Silas tortures Shane at length, sending him into a garbage bin and taunting him with beer. Shane offers him a garbage panini and Silas is like, "Maybe the money's under that dead bird!" Shane threatens to tell Nancy about Silas's college plans -- which Batkid has deduced based on the fact that Silas, of all people, is reading "Huck Finn." Silas defends himself that it's just a contingency, "in case mom decides to drive us in circles for the rest of our lives," and asks if Shane himself hasn't thought about a backup plan for the rest of their lives. If Clark Kent really is just a lie, for all of them.
"The road is my school now," Shane says, quoting Nance directly at this point. "This dumpster's my classroom. I'm learning from this wasted Panini!" Irresistible force. "You follow your path, I'll follow mine," Silas says, finally showing a little compassion, but then they still need gas, that was the point today, the "Soviet Beast" Awesome Love Shane's driving gets 4 MPG, and that's not Mark-Paul Gosselaar's, so now Shane's going to have to find some gas some other way. Same as the Seattle thing, essentially: When you're working so hard to live that it's work that starts killing you, check out how the other half lives. The ones who aren't so superspecial that dealing drugs is not even their fallback.
Like the thing that always drove me nuts -- with anxiety, not irritation -- about stuff like Amazing Race is how they made do in other countries. Dancing for pennies or whatever. And like, the whole reason I'm scared to travel is because what happens if something happens?

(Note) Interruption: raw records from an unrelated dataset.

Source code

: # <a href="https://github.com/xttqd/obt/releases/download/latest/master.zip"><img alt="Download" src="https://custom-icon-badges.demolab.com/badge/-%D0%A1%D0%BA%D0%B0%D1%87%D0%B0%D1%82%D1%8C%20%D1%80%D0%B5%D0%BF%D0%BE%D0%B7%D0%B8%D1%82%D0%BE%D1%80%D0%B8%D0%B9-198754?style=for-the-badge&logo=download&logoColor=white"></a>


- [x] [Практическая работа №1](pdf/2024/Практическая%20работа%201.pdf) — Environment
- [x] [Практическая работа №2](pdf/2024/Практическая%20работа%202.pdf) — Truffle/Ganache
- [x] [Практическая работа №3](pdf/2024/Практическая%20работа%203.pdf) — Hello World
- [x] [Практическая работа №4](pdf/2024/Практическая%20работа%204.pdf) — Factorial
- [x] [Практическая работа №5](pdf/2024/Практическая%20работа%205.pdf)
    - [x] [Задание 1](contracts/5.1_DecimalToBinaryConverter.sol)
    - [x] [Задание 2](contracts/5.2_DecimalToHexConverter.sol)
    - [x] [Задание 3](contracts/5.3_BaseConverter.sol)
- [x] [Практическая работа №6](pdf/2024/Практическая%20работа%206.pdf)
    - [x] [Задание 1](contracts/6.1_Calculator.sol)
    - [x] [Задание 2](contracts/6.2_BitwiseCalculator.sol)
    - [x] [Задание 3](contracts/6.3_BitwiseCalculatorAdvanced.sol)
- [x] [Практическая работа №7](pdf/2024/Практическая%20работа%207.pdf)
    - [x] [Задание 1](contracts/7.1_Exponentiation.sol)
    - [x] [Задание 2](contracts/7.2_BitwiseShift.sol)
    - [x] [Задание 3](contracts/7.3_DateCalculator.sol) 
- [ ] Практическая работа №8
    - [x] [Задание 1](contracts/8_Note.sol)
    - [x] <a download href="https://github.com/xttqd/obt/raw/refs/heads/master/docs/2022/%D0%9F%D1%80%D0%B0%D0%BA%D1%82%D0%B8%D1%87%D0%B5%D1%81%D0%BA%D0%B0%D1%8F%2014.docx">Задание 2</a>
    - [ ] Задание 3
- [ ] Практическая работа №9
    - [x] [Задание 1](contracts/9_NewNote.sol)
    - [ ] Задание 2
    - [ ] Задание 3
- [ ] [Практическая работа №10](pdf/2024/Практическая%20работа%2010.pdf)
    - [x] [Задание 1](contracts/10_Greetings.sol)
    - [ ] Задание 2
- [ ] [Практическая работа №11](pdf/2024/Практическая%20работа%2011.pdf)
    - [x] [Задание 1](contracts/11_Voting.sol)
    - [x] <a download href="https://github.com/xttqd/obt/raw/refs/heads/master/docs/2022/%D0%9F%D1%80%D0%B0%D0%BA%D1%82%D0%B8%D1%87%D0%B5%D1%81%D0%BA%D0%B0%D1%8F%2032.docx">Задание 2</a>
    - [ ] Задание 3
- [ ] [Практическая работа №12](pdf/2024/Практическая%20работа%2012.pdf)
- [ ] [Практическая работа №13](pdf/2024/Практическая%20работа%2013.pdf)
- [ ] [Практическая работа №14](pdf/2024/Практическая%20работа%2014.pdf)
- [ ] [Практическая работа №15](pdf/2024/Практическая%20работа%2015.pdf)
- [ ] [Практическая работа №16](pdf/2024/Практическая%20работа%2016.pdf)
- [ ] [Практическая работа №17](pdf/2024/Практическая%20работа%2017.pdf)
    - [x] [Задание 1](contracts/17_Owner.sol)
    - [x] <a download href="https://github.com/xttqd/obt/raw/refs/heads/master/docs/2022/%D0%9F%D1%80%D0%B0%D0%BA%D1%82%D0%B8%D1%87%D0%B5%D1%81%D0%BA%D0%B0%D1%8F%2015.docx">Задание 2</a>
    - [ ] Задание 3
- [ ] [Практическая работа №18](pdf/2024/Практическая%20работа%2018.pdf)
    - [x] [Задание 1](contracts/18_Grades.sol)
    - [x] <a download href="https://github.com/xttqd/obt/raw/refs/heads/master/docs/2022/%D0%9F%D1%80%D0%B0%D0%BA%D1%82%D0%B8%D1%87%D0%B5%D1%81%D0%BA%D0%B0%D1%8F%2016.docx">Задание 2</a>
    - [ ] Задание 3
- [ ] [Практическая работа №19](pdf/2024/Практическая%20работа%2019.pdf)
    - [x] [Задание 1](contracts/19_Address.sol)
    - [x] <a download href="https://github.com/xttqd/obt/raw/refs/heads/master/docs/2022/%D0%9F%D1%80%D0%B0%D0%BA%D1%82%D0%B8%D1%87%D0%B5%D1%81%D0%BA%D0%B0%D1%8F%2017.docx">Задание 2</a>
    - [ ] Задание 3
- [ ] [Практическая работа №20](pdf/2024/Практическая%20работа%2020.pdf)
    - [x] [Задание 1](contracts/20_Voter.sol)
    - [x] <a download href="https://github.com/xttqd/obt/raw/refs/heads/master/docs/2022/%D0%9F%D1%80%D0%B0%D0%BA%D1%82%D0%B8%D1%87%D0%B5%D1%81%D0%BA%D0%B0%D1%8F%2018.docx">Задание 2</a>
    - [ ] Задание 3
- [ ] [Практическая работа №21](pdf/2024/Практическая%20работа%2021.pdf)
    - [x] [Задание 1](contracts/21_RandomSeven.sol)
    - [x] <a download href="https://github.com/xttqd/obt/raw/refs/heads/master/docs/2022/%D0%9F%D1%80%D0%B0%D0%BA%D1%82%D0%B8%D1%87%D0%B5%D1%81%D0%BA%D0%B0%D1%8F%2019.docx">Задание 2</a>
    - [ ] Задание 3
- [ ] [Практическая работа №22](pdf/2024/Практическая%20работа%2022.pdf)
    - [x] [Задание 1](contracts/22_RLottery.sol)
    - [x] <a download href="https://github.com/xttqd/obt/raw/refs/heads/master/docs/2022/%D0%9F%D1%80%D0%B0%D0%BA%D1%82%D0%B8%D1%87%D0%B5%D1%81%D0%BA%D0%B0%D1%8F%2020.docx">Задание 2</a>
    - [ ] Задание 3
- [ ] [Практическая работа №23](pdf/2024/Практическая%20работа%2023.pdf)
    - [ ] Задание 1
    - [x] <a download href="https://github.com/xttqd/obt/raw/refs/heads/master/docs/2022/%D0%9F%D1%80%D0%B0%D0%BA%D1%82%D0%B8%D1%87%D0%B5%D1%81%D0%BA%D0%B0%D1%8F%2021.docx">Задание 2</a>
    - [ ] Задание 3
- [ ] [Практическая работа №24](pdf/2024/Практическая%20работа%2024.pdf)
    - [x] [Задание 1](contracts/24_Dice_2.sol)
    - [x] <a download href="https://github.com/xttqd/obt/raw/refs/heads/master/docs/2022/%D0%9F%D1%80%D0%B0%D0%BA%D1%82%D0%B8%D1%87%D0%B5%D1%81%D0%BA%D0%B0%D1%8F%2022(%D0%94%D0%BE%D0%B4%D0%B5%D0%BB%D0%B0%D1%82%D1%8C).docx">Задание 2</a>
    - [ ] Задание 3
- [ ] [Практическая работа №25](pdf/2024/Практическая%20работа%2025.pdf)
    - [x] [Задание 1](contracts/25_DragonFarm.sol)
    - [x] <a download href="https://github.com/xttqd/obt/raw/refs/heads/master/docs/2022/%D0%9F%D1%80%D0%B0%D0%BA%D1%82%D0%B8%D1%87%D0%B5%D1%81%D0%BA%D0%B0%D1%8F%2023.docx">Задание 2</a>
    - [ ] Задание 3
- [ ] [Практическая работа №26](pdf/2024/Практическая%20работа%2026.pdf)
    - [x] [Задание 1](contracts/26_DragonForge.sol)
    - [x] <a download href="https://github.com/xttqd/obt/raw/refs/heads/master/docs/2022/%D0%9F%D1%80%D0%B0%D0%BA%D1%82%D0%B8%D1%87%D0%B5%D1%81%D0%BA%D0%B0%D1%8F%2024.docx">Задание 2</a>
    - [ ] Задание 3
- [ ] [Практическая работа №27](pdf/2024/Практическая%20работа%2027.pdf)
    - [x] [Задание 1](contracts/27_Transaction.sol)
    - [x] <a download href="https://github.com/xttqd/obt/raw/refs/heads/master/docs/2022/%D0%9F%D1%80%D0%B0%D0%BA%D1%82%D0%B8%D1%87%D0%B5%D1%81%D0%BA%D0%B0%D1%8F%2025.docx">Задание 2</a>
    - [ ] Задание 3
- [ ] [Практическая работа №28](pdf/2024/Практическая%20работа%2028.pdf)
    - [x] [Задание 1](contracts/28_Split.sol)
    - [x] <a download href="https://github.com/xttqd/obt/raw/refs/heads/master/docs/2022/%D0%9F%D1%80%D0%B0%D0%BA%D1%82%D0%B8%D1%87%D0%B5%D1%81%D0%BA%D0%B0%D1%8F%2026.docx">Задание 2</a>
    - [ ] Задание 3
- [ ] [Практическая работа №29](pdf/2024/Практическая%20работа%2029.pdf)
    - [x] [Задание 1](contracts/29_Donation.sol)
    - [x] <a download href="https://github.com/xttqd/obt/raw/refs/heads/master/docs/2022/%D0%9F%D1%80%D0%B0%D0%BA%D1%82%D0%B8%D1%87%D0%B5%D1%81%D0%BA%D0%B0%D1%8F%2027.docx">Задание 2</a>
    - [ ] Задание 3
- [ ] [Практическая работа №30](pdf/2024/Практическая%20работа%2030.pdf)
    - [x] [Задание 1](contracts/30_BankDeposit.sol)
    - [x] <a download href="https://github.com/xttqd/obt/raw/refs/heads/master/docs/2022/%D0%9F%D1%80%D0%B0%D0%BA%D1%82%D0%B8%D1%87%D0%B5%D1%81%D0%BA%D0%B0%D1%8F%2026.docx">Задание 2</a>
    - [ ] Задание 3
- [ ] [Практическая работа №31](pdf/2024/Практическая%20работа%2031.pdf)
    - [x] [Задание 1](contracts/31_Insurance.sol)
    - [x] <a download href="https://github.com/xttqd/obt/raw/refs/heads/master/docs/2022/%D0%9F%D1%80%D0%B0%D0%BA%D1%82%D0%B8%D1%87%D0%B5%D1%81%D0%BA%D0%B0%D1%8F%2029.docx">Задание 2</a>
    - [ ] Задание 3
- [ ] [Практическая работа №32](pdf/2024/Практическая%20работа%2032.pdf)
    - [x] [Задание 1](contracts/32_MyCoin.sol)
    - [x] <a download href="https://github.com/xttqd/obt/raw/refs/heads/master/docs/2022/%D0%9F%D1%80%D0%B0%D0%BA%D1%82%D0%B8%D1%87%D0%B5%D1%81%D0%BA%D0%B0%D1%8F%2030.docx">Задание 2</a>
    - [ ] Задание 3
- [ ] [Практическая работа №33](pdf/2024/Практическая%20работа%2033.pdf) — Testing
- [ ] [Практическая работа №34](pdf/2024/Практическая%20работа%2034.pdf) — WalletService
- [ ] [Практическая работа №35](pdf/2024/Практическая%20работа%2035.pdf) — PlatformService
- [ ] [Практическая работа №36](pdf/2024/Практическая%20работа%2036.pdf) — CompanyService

I certainly couldn't put out a hat and do a little jig, I'd die of embarrassment. Just roll over and die rather than helping myself to succeed, because it's too weird. But if you're on a TV show and you know that secretly the hand of TV is going to catch you when you fall, it's okay to do those things you'd rather die usually than do. She would never be a hotel maid for money, but if Hotel Maid were just a costume she was putting on, over her drug dealer costume, then she could do anything. Because really nobody could see her at all.
Nobody can see Nancy at all, at the payphone, calling the Missing Persons number. Not from the paper that Andy wrote it down on, but a piece of paper she herself wrote it down on, because I think they both wrote down the number in secret. Because they didn't want to tell each other their contingency plans, or admit they might not be able to do this. That the moment back there in the waiting room didn't feel a whole lot like Wile E. Coyote standing on nothing, knowing he won't fall unless he looks down and admits it.